__Action item__
Of the records that follow, copy only the lines from the line containing "must be more" to the line containing "up for staking.", both included, exactly as written.

■ ■ ■

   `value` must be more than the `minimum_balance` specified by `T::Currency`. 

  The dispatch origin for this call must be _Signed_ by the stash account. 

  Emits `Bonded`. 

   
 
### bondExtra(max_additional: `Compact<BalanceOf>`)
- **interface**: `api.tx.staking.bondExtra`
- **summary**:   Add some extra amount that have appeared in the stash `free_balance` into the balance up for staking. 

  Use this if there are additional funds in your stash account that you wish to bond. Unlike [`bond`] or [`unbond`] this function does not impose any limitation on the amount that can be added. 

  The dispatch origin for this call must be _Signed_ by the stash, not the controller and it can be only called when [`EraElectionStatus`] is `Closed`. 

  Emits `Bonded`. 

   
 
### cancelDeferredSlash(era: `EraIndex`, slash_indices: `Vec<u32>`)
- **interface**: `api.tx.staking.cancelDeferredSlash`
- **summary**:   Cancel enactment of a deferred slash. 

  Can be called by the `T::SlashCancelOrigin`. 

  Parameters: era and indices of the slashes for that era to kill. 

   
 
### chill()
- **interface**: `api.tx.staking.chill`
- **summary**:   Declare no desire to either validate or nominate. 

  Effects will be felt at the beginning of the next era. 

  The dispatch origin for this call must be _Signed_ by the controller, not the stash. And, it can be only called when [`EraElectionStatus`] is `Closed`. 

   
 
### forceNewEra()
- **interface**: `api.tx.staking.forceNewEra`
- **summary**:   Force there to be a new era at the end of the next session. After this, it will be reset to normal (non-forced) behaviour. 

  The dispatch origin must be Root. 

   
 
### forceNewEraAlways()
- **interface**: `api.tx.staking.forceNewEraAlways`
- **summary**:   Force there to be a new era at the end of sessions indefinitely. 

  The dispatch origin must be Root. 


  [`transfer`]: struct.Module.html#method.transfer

■ ■ ■

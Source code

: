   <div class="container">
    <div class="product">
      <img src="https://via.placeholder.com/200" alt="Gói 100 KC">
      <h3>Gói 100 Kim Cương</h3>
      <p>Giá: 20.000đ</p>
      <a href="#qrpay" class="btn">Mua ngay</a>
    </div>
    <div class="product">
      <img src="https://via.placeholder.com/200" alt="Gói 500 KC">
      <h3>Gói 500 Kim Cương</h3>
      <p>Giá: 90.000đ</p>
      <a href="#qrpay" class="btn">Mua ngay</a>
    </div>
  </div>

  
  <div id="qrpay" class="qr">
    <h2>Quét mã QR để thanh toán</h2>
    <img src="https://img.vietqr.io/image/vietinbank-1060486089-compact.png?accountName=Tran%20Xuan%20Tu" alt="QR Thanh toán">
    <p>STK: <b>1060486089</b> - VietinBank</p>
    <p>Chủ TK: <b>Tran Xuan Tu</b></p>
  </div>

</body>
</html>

■ ■ ■

__Reply to the exercise__
   `value` must be more than the `minimum_balance` specified by `T::Currency`. 

  The dispatch origin for this call must be _Signed_ by the stash account. 

  Emits `Bonded`. 

   
 
### bondExtra(max_additional: `Compact<BalanceOf>`)
- **interface**: `api.tx.staking.bondExtra`
- **summary**:   Add some extra amount that have appeared in the stash `free_balance` into the balance up for staking. 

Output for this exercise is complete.